* _Work to complete_:
Beneath this task are records; count how many lines include the string "HasCountryCode" and answer with that number alone.
::::::::
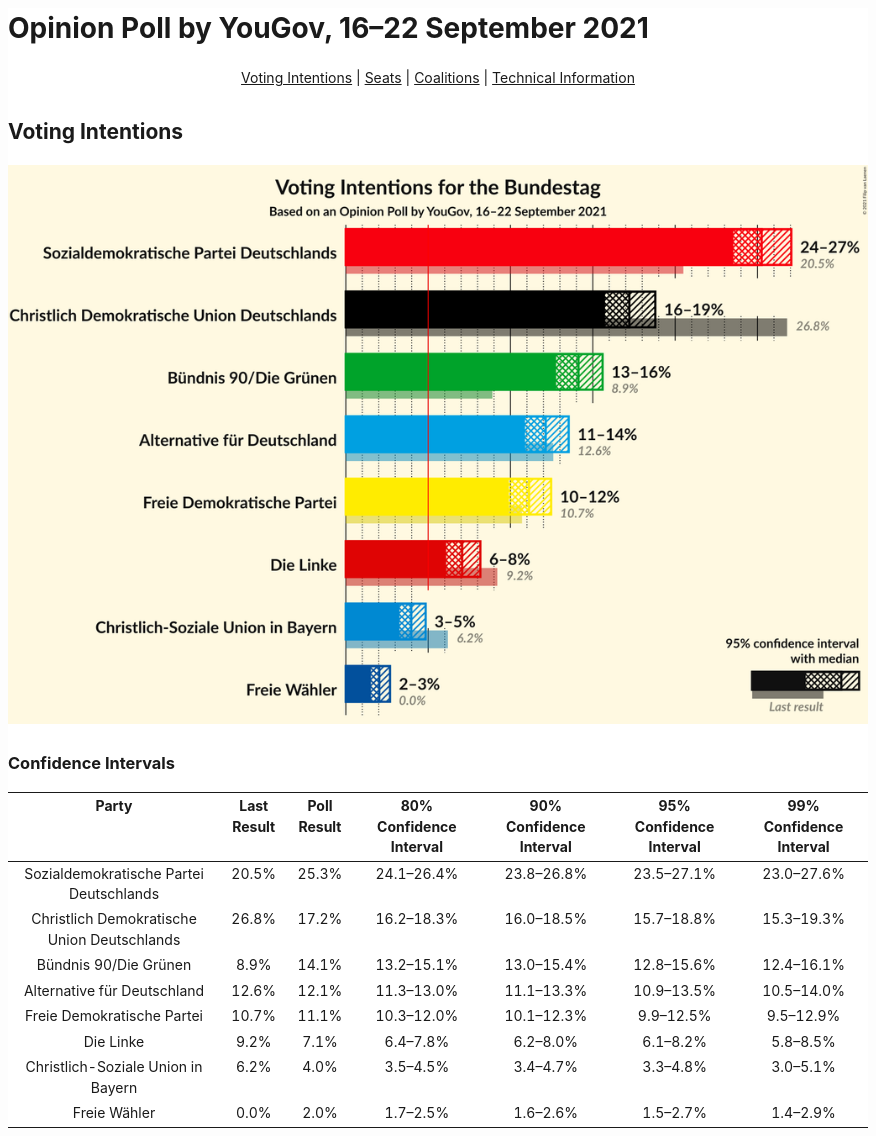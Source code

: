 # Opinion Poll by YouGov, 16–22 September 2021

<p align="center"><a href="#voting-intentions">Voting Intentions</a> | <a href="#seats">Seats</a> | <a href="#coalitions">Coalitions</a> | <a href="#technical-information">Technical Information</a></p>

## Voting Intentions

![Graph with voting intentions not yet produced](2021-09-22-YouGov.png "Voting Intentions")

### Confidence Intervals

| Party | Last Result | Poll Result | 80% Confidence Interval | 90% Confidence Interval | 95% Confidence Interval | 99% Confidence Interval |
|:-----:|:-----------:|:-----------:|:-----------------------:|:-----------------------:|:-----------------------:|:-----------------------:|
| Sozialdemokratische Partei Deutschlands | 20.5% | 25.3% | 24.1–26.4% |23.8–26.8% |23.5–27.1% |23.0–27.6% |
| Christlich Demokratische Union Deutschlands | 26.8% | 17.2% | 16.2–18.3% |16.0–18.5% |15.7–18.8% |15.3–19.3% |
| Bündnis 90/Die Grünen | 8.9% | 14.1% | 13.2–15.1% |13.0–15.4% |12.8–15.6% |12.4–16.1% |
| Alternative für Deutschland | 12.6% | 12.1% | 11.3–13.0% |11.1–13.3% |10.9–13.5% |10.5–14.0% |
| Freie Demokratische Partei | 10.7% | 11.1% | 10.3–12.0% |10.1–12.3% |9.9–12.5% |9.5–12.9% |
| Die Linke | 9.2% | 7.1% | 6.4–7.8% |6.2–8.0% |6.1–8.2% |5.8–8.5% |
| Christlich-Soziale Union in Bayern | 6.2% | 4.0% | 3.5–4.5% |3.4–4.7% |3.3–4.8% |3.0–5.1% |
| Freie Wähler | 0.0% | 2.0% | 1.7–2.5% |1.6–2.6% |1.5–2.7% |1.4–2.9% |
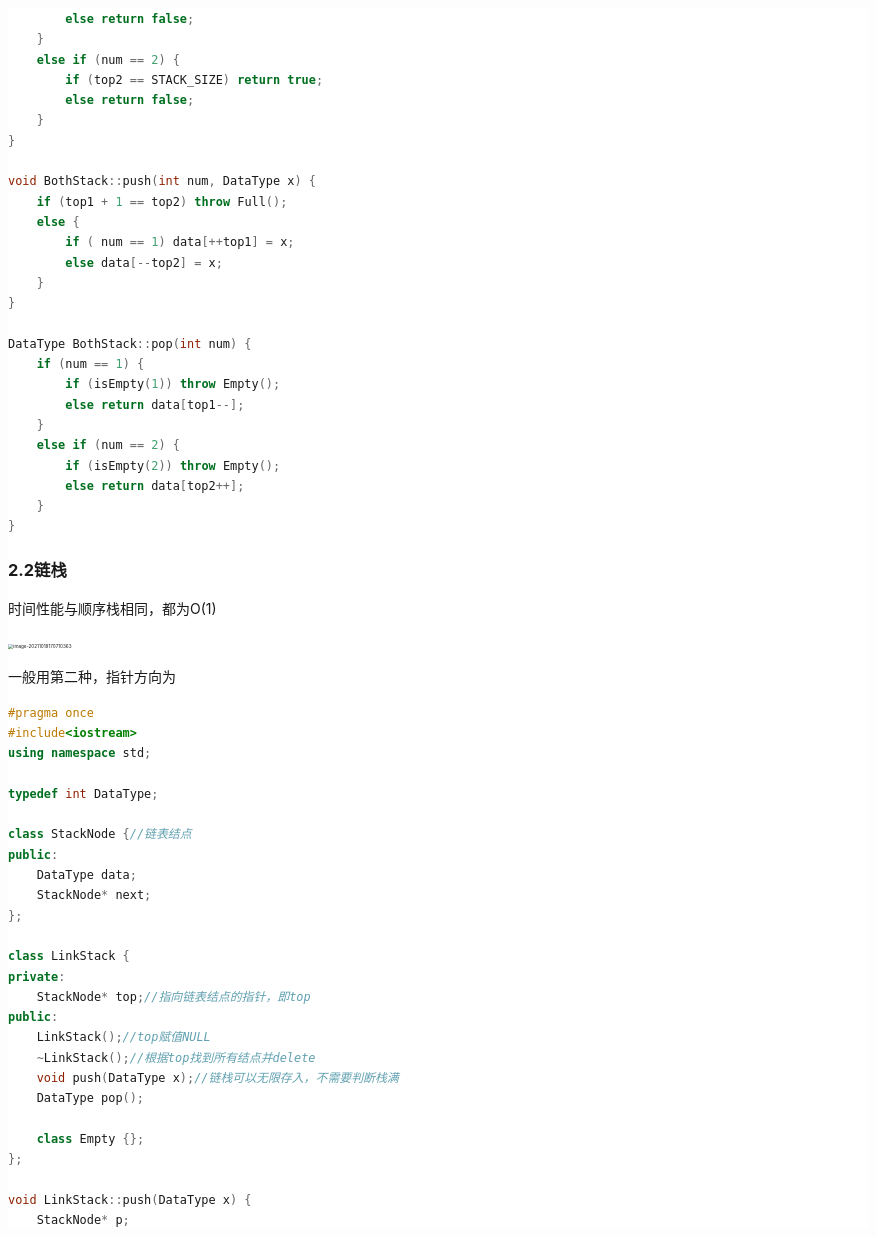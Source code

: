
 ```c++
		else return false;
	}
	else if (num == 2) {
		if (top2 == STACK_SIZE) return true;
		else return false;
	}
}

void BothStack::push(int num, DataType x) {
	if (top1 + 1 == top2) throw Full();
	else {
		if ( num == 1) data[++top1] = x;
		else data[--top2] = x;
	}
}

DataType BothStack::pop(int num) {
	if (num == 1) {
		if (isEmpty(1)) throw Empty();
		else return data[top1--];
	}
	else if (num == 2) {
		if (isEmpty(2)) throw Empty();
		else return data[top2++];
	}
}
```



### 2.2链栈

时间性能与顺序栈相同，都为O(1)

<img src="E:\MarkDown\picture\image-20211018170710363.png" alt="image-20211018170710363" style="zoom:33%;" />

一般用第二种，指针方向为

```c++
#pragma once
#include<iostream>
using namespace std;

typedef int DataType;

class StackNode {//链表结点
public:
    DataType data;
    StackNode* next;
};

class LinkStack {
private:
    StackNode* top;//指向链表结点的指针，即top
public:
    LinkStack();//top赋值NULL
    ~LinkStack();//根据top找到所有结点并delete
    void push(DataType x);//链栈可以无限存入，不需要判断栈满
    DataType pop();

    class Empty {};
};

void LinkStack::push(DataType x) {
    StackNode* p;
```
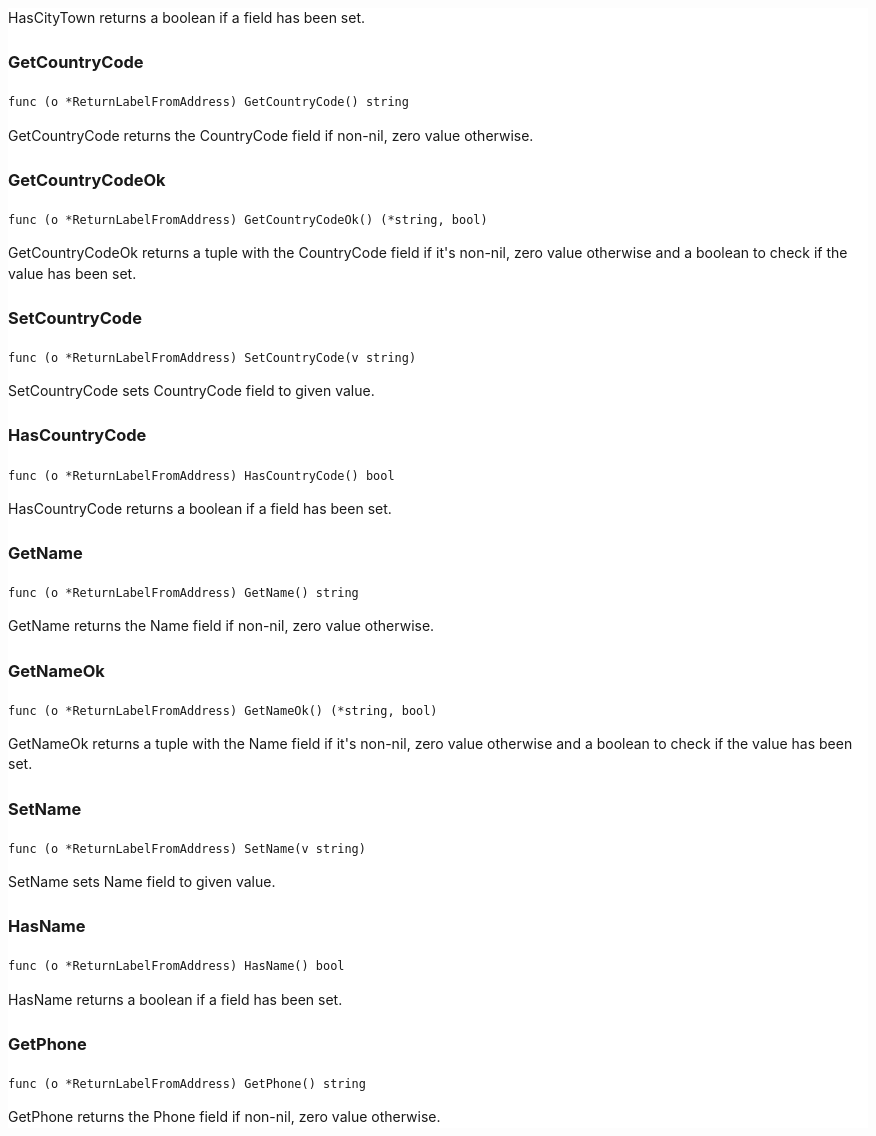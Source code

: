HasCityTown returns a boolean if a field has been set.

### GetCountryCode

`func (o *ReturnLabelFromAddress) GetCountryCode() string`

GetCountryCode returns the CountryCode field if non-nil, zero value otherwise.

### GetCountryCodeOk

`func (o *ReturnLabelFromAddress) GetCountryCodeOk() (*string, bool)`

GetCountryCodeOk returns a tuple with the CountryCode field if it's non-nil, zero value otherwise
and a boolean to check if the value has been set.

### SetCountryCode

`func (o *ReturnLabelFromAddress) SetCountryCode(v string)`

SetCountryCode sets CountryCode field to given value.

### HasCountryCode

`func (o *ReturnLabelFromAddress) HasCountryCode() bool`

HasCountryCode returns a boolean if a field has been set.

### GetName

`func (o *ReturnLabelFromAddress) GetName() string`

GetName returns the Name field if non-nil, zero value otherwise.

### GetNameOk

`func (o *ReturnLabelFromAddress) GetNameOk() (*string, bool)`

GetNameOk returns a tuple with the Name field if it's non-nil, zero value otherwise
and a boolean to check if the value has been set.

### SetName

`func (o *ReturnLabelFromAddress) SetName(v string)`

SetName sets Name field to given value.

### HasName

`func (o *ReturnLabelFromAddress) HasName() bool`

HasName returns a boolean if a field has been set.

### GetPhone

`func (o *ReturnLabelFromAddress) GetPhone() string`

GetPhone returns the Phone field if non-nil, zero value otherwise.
::::::::
* _Answer to this problem_:
3